Jumat, 07 Januari 2011

Mengurai Politik Dinasti di Era Demokrasi

Dimuat di Harian Jogja, 11 Januari 2011 

Oleh: Vivit Nur Arista Putra


Tahun 2010 menjadi masa penuh intrik elit politik di tengah pemerintahan yang hendak menapak tahun kedua. Agenda kebangsaan dan kerakyatan pun terhambat persoalan internal yang tak kunjung tamat, seperti tidak solidnya setgab (sekretariat gabungan), mengambangnya kasus Century, dan aksi mafia pajak, sangat menguras waktu dan energi pemerintah saat ini. Di lain tempat, pimpinan parpol (partai politik) ramai menggadang-gadang RI-1 kendati pemilihan presiden masih empat tahun lagi. Suara lantang penuh pemafhuman berkumandang dari Taufik Kiemas. Pembesar PDI-P sekaligus ketua MPR ini menyatakan Megawati ada kemungkinan tak akan maju di pertarungan presiden 2014. Meskipun tingkat akseptabilitasnya bagus saat disurvai, faktor usia agaknya menjadi pertimbangan. Siasatnya, Puan Maharani selaku anak tunggalnya kini mulai diorbitkan ke publik sebagai investasi popularitas. 

Partai penguasapun tak mau ketinggalan, cepat atau lambat partai Demokrat mulai memikirkan pengganti SBY yang tak bakal maju lagi di arena pilpres. Hipotesa penulis, calon internal Demokrat belum ada sosok yang mengemuka dan dianggap menjual ke khalayak. Anas dan Abas masih terlalu muda, tak heran jika anggota dewan pembina Ahmad Mubarak berkomentar partai nasionalis religius ini membuka calon eksternal untuk diusung menjadi capres. Opsi kedua ialah mendorong Ibu Ani Yudhoyono untuk dicalonkan. Meskipun Pak Beye berulang-kali tak akan mengajukannya, tetapi mencermati kondisi partainya krisis kader tentu hal ini akan difikir ulang. Agaknya terlalu prematur memang berbicara calon presiden 2014. 

Rumah Pensil Publisher

Jika dalihnya untuk menakar keberterimaan calon di tengah masyarakat, tetapi bukankah kinerja perorangan selama masa karya KIB jilid II atau tiga tahun ke depan dapat dijadikan pertimbangan mendasar untuk memunculkan tokoh. Menyaksikan drama politik di muka, iklim demokrasi di negeri ini masih di tataran formalitas. Gejala politik donasi (money politic) dan politik dinasti (transisi kepemimpinan berdasarkan trah darah) kini mulai laku di pasaran. Agaknya akar feodalisme dan suksesi ala monarki mulai mendapat legitimasi partai politik. Jika diusut aktivitas ini sudah melestari sejak era Soekarno ke Megawati (kini ke Puan Maharani), Soeharto memberi ruang mbak Tutut dan Tommy untuk berpolitik, Gus dur mewariskan Yenny Wahid, dan kini menular SBY ke istrinya. Tidak ada yang salah. Tidak selamanya prosesi ini menimbulkan kegagalan. 
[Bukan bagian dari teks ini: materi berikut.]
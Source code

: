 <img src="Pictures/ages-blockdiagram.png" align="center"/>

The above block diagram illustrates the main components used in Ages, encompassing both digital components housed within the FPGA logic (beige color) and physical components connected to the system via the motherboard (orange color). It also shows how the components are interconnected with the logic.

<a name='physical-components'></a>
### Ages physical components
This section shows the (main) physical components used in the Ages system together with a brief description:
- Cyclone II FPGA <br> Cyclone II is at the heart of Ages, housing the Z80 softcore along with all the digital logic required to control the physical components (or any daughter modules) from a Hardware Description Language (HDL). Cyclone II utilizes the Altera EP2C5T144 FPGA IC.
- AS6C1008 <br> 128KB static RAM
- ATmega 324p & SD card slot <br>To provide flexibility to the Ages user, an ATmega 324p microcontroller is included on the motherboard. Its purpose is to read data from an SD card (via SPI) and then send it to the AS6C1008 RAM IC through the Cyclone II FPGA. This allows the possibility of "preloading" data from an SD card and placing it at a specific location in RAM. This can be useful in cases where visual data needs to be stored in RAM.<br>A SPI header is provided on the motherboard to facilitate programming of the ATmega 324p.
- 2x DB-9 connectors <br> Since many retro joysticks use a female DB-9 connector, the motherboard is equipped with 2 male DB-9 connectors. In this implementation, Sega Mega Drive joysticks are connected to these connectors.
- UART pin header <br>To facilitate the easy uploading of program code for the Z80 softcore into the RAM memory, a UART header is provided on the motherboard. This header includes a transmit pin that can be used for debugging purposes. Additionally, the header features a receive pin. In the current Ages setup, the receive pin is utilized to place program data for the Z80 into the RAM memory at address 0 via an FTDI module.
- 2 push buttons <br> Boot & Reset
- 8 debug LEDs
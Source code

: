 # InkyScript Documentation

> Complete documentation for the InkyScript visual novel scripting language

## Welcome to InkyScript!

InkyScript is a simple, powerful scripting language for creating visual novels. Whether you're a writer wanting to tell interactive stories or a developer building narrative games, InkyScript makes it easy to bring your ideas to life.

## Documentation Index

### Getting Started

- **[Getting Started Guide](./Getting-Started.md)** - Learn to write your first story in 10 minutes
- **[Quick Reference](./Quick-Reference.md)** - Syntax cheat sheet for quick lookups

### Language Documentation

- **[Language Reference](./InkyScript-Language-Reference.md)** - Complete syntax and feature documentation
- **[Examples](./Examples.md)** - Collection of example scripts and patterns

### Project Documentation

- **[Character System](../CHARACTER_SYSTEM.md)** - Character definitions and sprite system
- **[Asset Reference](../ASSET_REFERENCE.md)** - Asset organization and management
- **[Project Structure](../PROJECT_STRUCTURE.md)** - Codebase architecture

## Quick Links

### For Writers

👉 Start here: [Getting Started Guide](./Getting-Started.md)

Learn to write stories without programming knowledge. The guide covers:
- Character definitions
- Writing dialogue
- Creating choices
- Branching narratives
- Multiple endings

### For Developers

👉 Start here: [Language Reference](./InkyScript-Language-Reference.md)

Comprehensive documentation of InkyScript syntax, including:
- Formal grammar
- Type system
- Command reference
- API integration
Hanya saja menurut peneliti LIPI Syamsuddin Haris, yang dikritik adalah unsur nepotisme politik yang ada di dalamnya. Dampaknya partai politik sebagai wadah idealisme tidak melembaga sebagai organisasi modern dan demokratis. Nepotisme tak hanya menutup peluang para aktivis partai yang idealis berjuang meniti karier politik dari bawah tetapi juga perangkap berkembangbiaknya personalisasi kekuasaan dan kepemimpinan oligarkis partai yang berimplikasi memunculkan praktik korupsi. Faktanya rezim Soeharto dengan enaknya menguras harta rakyat dan malah dibagi rata untuk Tommy Soeharto dan anak cucunya. Di satu sisi hal ini merupakan efek samping terburuk dari politik dinasti. 

Penulis menganalisis sebab musababnya pertama, buruknya regenerasi partai politik yang berakibat krisis figur pengganti. Kedua, alam demokrasi memungkinkan semua orang lintas profesi menggunakan hak politiknya untuk dipilih termasuk kerabat dekat petahana. Ketiga, politik pragmatis atau jangka pendek partai yang ingin melanjutkan kekuasaan pemerintahan tanpa mempertimbangkan kompetensi calon pengganti dan malah lebih mengutamakan calon terdekat incumbent yang popularitasnya tinggi. Konsekuensi logisnya, publik harus kritis terhadap budaya politik di muka dan tak terbawa arus wacana untuk menentukan sikap politiknya.